Greenhouse Gas Eruptions Preceded Great Extinctions
By Richard A. Kerr, ScienceNOW
The biggest volcanic eruptions of the past half eon had seemed a likely culprit in the greatest mass extinction Earth has seen. Now the closest look yet at events 252 million years ago is linking those eruptions even more closely not only to the biotic cataclysm in the sea but also to the mass extinction on land.
An international group of scientists led by paleontologist Shu-zhong Shen of Nanjing Institute of Geology and Palaeontology in China intensively sampled the fossil record, they report today in Science. They examined nine rock outcrops across South China, not just the couple of sites most closely sampled in the past. Each sampling site spanned the mass extinction 252 million years ago at the end of the Permian period. The sites included records from the sea, where fully 90% of species disappeared, as well as from the land.
Shen and his colleagues also used volcanic minerals to gauge when and how fast things happened at each site.
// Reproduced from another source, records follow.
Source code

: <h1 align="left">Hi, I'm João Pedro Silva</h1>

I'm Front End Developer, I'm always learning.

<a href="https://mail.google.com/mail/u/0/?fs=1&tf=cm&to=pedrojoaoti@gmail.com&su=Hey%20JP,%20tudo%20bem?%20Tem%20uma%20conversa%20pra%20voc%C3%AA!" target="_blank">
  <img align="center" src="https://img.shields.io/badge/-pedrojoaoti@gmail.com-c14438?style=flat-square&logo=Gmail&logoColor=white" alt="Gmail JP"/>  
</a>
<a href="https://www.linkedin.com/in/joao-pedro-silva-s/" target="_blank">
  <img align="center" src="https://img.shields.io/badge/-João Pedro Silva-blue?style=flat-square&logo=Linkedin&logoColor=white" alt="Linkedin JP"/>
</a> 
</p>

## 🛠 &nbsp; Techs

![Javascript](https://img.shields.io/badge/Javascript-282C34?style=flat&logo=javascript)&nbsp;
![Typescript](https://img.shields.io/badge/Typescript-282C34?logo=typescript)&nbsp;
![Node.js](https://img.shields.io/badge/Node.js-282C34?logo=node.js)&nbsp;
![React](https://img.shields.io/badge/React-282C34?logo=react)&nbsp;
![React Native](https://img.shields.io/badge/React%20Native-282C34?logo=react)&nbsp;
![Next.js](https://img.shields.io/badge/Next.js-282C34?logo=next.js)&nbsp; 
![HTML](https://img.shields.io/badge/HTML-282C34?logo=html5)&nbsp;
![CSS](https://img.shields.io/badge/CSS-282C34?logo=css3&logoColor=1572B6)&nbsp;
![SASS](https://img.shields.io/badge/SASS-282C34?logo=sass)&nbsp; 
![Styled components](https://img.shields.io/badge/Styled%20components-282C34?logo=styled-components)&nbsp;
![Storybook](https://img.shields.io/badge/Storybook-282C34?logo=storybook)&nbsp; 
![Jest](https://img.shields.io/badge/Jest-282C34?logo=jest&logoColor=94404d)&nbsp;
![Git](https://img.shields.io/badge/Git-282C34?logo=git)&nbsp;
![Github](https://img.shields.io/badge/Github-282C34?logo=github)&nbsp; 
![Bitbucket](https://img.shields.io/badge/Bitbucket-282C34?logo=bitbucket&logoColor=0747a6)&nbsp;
Occasional volcanic eruptions had layered minerals throughout the outcrops. In order to date these minerals, the group used the steady decay of radioactive uranium to lead. Even though the eruptions happened a quarter-billion years ago, the method gave them an error of only about 100,000 years. Improvements to the mass spectrometer that counted uranium and lead atoms and to the sample preparation procedure had reduced the dating error by a factor of four.